= Hans Rudolf Vaget =

Hans Rudolf Vaget (born February 2, 1938, in Marienbad, Czechoslovakia) is Helen and Laura Shedd Professor Emeritus of German Studies and Professor Emeritus of Comparative Literature at Smith College.

== Life ==
Hans Rudolf Vaget is Professor emeritus of German Studies at Smith College, where he taught from 1967 to 2004. A graduate of the Eberhard-Ludwigs Gymnasium, Stuttgart, he received his academic training at LMU Munich and the University of Tübingen, Cardiff University in Wales, and at Columbia University, New York. He has published widely in the field of German Studies from the 18th century to the present.

In addition to Smith College, Vaget has taught at the University of California, Irvine; at Yale University, at Columbia University, at Princeton University, the University of Massachusetts Amherst, Middlebury College, and the University of Hamburg.

The emphasis of Vaget's scholarship has been on Goethe, Wagner, and Thomas Mann. A co-founder and former president; of the Goethe Society of North America, Vaget is one of the chief editors of the new edition of the works, the letters and diaries of Thomas Mann; a former co-editor of wagnerspectrum, a journal of Wagner Studies, and since 1985 a member of the Advisory Board of the Wagner Society of New York.
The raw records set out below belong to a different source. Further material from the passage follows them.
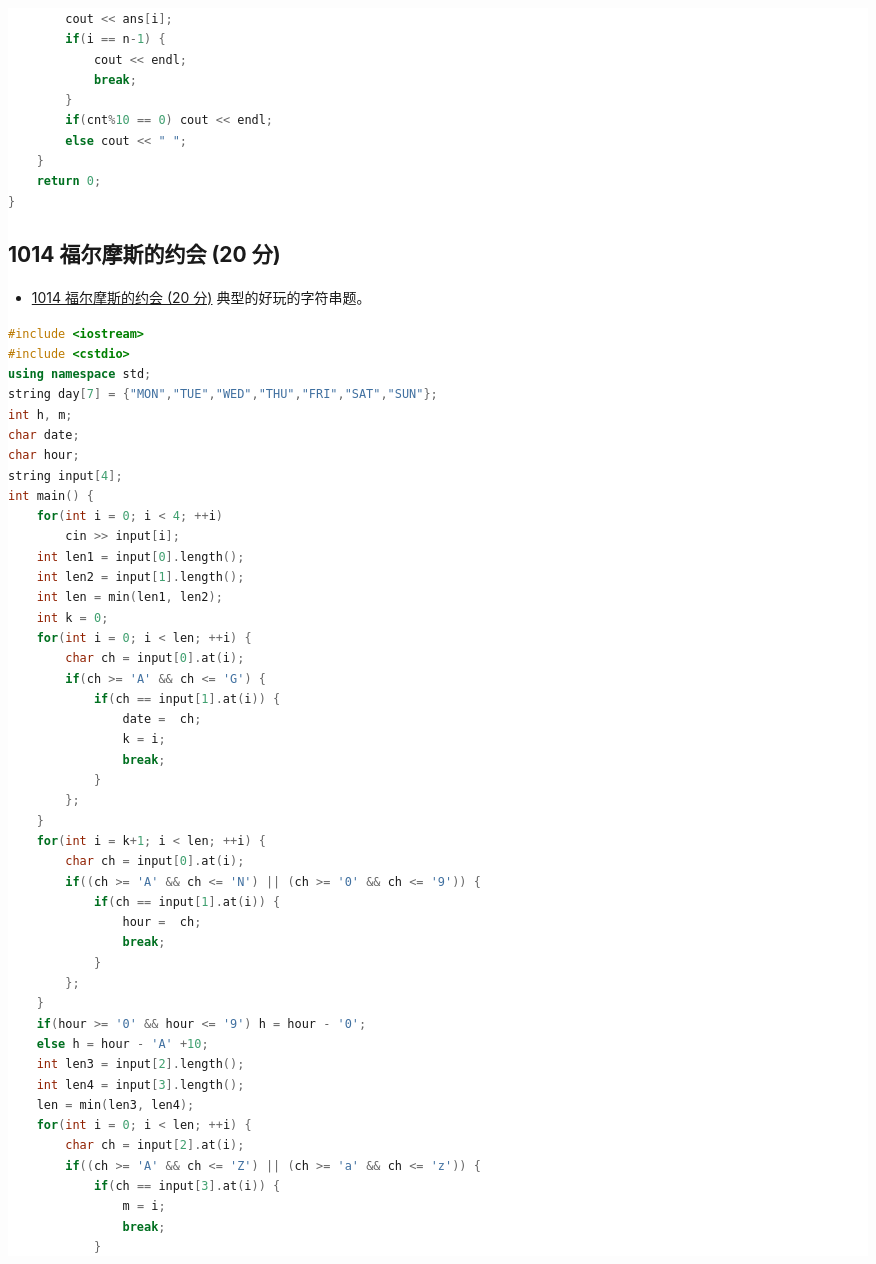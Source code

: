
 ```cpp
        cout << ans[i];
        if(i == n-1) {
            cout << endl;
            break;
        }
        if(cnt%10 == 0) cout << endl;
        else cout << " ";
    }
    return 0;
}

```
##   1014 福尔摩斯的约会 (20 分)
- [1014 福尔摩斯的约会 (20 分)](https://pintia.cn/problem-sets/994805260223102976/problems/994805308755394560)  典型的好玩的字符串题。
```cpp
#include <iostream>
#include <cstdio>
using namespace std;
string day[7] = {"MON","TUE","WED","THU","FRI","SAT","SUN"};
int h, m;
char date;
char hour;
string input[4];
int main() {
    for(int i = 0; i < 4; ++i)
        cin >> input[i];
    int len1 = input[0].length();
    int len2 = input[1].length();
    int len = min(len1, len2);
    int k = 0;
    for(int i = 0; i < len; ++i) {
        char ch = input[0].at(i);
        if(ch >= 'A' && ch <= 'G') {
            if(ch == input[1].at(i)) {
                date =  ch;
                k = i;
                break;
            }
        };
    }
    for(int i = k+1; i < len; ++i) {
        char ch = input[0].at(i);
        if((ch >= 'A' && ch <= 'N') || (ch >= '0' && ch <= '9')) {
            if(ch == input[1].at(i)) {
                hour =  ch;
                break;
            }
        };
    }
    if(hour >= '0' && hour <= '9') h = hour - '0';
    else h = hour - 'A' +10;
    int len3 = input[2].length();
    int len4 = input[3].length();
    len = min(len3, len4);
    for(int i = 0; i < len; ++i) {
        char ch = input[2].at(i);
        if((ch >= 'A' && ch <= 'Z') || (ch >= 'a' && ch <= 'z')) {
            if(ch == input[3].at(i)) {
                m = i;
                break;
            } 
```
== Selected publications ==
- Thomas Mann, der Amerikaner. Leben und Werk im amerikanischen Exil, 1938–1952 (Frankfurt/M: S. Fischer, 2011; 2nd. ed. 2013)
- Thomas Mann, Briefe III, 1924–1932, co-editor (Frankfurt/M: S. Fischer, 2011)
- Im Schatten Wagners. Thomas Mann über Richard Wagner, Texte und Zeugnisse 1895–1955 (Frankfurt/Main: S. Fischer, 3rd. ed. 2010
- Thomas Mann's "The Magic Mountain." A Casebook in Criticism (New York: Oxford UP, 2008)
- The Political Ramifications of Hitler's Cult of Wagner. Hamburg: Hamburg University Press, 2003, ISBN 978-3-9808223-6-7

== Honors ==
Thomas-Mann-Medal, awarded by the German Thomas Mann Society (Lübeck 1994).

Research Prize of the Alexander von Humboldt Foundation (Bonn, 2001).

Mellon Emeritus Fellowship (New York, 2011).

Fellowship (Berlin Prize) from American Academy Berlin (Berlin 2012).